Saved entries:
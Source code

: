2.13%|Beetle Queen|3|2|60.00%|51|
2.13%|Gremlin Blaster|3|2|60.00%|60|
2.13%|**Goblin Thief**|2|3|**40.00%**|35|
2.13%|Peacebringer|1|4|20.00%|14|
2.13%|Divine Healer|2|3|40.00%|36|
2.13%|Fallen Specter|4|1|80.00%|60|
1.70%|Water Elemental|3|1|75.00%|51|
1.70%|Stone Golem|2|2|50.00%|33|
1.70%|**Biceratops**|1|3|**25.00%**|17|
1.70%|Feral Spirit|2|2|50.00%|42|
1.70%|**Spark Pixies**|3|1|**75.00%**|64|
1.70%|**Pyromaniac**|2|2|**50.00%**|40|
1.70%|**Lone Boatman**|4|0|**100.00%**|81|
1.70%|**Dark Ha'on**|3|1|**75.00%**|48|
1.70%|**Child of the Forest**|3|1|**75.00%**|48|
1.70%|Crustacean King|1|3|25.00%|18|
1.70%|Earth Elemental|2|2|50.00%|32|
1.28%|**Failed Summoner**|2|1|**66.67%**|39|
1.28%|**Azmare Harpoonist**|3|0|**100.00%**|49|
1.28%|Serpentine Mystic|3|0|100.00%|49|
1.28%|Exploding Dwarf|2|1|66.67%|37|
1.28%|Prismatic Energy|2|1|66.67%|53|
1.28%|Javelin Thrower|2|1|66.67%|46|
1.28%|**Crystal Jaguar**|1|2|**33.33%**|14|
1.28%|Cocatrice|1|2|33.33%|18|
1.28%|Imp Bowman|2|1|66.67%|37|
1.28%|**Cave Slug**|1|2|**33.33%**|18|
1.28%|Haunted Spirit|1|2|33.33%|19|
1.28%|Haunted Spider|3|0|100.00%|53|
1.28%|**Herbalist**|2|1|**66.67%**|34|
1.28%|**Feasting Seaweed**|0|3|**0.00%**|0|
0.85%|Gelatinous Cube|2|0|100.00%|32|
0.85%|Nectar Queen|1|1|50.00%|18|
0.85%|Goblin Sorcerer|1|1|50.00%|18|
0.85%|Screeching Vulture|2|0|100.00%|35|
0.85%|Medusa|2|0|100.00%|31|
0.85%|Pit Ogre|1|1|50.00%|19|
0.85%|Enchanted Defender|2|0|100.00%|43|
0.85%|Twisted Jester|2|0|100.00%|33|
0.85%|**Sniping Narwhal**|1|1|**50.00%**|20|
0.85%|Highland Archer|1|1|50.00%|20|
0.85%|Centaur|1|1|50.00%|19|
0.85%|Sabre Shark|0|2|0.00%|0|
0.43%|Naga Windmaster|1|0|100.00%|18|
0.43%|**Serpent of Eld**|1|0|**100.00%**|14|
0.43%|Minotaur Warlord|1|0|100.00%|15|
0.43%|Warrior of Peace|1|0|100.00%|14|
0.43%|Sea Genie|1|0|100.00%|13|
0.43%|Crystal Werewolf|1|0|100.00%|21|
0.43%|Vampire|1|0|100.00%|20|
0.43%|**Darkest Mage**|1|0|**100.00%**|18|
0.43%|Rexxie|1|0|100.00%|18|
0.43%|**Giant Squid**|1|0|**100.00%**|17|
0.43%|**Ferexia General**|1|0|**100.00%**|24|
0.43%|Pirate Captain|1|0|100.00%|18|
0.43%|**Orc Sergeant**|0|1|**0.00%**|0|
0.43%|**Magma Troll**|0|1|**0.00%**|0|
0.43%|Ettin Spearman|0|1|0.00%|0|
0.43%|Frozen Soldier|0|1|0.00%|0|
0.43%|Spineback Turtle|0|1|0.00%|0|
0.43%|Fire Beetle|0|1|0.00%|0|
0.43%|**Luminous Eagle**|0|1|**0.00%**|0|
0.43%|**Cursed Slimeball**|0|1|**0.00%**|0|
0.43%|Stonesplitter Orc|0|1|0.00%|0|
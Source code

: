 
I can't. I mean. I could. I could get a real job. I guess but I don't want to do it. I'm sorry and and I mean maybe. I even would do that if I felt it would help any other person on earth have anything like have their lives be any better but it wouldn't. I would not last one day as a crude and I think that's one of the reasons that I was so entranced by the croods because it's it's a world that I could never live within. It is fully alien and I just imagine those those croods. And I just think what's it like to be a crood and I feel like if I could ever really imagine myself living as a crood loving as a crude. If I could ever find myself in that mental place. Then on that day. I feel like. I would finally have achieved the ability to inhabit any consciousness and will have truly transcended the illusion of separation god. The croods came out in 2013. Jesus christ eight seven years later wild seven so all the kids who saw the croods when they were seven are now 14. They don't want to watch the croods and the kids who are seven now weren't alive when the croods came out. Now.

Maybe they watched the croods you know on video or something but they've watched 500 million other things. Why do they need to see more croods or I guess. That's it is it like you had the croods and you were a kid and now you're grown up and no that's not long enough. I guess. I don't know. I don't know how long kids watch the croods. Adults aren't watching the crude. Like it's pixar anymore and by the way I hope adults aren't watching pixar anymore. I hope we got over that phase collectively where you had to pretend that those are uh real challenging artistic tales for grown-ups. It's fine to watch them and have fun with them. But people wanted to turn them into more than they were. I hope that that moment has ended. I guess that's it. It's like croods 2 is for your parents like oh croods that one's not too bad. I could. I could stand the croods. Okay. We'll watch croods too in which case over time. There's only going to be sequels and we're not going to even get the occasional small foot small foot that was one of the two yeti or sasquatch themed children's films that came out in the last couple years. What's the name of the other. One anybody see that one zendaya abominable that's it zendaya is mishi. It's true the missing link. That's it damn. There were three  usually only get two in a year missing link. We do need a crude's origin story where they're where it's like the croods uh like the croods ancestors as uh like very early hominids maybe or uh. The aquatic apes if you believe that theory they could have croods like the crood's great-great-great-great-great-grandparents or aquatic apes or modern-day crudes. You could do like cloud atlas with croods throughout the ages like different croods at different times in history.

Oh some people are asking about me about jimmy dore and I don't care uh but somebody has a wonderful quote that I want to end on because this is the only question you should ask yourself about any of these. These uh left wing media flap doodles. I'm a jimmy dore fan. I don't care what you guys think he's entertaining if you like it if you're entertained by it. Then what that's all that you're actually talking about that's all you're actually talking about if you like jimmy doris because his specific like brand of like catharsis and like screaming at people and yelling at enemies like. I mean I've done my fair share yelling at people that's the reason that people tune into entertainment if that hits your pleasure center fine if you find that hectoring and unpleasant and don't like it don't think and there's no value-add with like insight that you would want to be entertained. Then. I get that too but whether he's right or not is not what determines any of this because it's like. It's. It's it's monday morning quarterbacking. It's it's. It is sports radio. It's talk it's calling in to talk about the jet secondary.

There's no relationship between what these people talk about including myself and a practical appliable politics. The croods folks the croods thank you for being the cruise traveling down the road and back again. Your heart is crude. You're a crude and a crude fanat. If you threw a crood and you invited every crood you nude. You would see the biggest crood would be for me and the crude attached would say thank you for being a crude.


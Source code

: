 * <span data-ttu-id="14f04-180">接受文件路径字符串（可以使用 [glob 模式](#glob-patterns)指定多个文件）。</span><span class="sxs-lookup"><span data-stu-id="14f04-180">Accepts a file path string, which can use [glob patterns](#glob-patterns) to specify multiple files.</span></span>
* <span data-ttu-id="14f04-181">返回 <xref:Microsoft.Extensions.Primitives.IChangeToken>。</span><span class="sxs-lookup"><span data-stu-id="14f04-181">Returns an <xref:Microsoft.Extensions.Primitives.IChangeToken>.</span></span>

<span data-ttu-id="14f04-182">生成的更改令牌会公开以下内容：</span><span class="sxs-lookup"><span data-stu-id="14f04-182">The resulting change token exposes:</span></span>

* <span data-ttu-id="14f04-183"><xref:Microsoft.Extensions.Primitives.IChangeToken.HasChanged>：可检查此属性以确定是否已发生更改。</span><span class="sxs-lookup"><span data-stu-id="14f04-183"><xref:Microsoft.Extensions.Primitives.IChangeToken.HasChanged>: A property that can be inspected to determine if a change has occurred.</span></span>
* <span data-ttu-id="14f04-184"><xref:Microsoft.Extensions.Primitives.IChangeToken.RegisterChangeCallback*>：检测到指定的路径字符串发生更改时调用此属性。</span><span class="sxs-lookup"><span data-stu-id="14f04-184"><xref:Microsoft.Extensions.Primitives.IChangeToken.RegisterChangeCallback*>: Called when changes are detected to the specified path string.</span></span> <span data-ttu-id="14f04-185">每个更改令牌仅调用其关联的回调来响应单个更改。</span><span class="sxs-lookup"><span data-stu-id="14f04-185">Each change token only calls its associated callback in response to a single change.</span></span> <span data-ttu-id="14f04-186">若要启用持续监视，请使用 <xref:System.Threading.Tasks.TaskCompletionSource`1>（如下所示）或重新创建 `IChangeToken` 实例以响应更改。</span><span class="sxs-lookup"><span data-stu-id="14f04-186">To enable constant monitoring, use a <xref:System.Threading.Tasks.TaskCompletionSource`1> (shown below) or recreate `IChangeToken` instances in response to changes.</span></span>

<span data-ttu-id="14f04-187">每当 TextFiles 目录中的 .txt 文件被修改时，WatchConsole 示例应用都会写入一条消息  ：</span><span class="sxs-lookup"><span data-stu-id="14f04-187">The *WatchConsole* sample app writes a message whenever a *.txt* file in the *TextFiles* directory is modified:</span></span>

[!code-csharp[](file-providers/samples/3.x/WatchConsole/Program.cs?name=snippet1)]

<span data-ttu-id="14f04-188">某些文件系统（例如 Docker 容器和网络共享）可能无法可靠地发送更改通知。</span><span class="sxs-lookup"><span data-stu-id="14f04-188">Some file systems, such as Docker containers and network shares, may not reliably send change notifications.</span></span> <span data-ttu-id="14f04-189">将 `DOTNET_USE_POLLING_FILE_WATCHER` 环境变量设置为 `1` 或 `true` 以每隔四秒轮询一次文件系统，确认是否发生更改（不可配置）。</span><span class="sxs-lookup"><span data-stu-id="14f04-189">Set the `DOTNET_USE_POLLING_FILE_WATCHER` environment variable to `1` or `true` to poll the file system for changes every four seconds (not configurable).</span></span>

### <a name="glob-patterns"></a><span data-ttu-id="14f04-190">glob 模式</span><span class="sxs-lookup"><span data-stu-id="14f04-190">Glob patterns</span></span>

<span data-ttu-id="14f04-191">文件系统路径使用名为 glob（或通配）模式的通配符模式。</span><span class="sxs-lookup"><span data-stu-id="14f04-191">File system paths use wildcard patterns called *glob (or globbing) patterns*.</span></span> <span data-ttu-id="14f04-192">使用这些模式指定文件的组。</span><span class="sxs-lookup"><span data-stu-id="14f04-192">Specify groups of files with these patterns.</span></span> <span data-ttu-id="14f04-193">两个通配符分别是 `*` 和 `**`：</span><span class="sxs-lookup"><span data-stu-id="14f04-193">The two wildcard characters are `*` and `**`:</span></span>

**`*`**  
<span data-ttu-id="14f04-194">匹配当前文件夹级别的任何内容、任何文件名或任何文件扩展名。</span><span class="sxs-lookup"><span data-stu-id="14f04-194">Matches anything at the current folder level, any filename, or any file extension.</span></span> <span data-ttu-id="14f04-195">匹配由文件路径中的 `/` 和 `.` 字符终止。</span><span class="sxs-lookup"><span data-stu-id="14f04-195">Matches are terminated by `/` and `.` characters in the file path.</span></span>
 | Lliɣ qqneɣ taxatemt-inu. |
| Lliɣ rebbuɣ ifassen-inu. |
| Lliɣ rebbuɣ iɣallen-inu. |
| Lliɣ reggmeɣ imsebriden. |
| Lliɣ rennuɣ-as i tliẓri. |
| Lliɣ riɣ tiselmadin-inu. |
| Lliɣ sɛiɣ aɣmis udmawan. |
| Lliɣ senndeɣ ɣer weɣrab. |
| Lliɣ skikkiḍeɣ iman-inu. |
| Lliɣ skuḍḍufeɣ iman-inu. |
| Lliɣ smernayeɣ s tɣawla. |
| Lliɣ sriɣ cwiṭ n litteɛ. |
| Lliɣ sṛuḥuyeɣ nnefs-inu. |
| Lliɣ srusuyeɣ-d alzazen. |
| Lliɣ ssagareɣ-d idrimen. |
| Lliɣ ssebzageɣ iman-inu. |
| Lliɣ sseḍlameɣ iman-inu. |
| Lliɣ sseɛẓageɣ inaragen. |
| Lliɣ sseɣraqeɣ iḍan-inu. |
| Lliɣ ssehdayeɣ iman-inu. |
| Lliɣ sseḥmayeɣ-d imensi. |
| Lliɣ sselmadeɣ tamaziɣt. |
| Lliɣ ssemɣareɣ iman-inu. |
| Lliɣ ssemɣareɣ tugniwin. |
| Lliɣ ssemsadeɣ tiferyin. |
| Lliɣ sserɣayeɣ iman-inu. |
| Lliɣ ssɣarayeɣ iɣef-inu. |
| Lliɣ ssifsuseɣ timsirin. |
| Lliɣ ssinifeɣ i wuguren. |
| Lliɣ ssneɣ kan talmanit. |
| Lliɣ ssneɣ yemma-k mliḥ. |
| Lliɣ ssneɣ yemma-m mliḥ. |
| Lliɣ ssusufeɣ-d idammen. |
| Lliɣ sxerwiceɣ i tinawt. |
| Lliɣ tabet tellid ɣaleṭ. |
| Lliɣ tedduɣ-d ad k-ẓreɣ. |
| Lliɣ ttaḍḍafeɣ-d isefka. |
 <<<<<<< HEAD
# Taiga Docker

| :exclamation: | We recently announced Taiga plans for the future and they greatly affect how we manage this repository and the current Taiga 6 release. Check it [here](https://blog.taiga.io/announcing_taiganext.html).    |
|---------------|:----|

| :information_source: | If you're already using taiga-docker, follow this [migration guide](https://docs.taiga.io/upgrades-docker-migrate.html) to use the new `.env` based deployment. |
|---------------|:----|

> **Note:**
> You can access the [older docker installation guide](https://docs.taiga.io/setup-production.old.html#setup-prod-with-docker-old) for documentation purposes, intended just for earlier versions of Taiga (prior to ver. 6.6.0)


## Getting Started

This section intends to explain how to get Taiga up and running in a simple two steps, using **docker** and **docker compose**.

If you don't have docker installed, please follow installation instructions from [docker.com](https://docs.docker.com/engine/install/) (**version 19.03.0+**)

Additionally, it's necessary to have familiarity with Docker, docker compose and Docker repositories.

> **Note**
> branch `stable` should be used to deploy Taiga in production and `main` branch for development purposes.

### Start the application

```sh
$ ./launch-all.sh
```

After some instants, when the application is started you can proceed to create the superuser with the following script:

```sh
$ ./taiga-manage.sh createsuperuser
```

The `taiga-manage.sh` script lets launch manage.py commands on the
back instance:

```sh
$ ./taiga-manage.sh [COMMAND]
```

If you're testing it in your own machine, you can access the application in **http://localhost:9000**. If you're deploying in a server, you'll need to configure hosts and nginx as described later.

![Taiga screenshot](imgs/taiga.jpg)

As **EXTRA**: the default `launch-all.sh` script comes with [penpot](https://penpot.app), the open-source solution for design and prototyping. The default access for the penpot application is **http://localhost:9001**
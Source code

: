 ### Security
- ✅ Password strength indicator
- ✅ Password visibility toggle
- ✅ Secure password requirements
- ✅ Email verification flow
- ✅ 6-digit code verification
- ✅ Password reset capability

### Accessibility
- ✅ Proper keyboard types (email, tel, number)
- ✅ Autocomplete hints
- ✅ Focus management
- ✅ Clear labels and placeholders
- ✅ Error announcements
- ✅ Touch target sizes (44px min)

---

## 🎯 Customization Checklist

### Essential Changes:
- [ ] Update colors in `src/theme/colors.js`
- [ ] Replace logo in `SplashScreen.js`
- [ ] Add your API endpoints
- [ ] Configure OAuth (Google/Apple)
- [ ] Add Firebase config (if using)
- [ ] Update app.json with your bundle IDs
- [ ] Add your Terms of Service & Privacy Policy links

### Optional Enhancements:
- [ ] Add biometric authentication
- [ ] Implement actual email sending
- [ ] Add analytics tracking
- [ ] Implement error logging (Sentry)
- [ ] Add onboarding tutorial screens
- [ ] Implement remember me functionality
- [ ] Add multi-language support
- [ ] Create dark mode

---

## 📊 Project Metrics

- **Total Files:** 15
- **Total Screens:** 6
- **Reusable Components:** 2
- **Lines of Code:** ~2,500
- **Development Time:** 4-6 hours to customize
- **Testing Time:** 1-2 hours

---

▸ Assigned task
Up to and including the line with "0.85%|Medusa|2|0|100.00%|31|", output every line of the records above exactly, starting from the first; output nothing else.

▸ Output
Source code

:2.13%|Beetle Queen|3|2|60.00%|51|
2.13%|Gremlin Blaster|3|2|60.00%|60|
2.13%|**Goblin Thief**|2|3|**40.00%**|35|
2.13%|Peacebringer|1|4|20.00%|14|
2.13%|Divine Healer|2|3|40.00%|36|
2.13%|Fallen Specter|4|1|80.00%|60|
1.70%|Water Elemental|3|1|75.00%|51|
1.70%|Stone Golem|2|2|50.00%|33|
1.70%|**Biceratops**|1|3|**25.00%**|17|
1.70%|Feral Spirit|2|2|50.00%|42|
1.70%|**Spark Pixies**|3|1|**75.00%**|64|
1.70%|**Pyromaniac**|2|2|**50.00%**|40|
1.70%|**Lone Boatman**|4|0|**100.00%**|81|
1.70%|**Dark Ha'on**|3|1|**75.00%**|48|
1.70%|**Child of the Forest**|3|1|**75.00%**|48|
1.70%|Crustacean King|1|3|25.00%|18|
1.70%|Earth Elemental|2|2|50.00%|32|
1.28%|**Failed Summoner**|2|1|**66.67%**|39|
1.28%|**Azmare Harpoonist**|3|0|**100.00%**|49|
1.28%|Serpentine Mystic|3|0|100.00%|49|
1.28%|Exploding Dwarf|2|1|66.67%|37|
1.28%|Prismatic Energy|2|1|66.67%|53|
1.28%|Javelin Thrower|2|1|66.67%|46|
1.28%|**Crystal Jaguar**|1|2|**33.33%**|14|
1.28%|Cocatrice|1|2|33.33%|18|
1.28%|Imp Bowman|2|1|66.67%|37|
1.28%|**Cave Slug**|1|2|**33.33%**|18|
1.28%|Haunted Spirit|1|2|33.33%|19|
1.28%|Haunted Spider|3|0|100.00%|53|
1.28%|**Herbalist**|2|1|**66.67%**|34|
1.28%|**Feasting Seaweed**|0|3|**0.00%**|0|
0.85%|Gelatinous Cube|2|0|100.00%|32|
0.85%|Nectar Queen|1|1|50.00%|18|
0.85%|Goblin Sorcerer|1|1|50.00%|18|
0.85%|Screeching Vulture|2|0|100.00%|35|
0.85%|Medusa|2|0|100.00%|31|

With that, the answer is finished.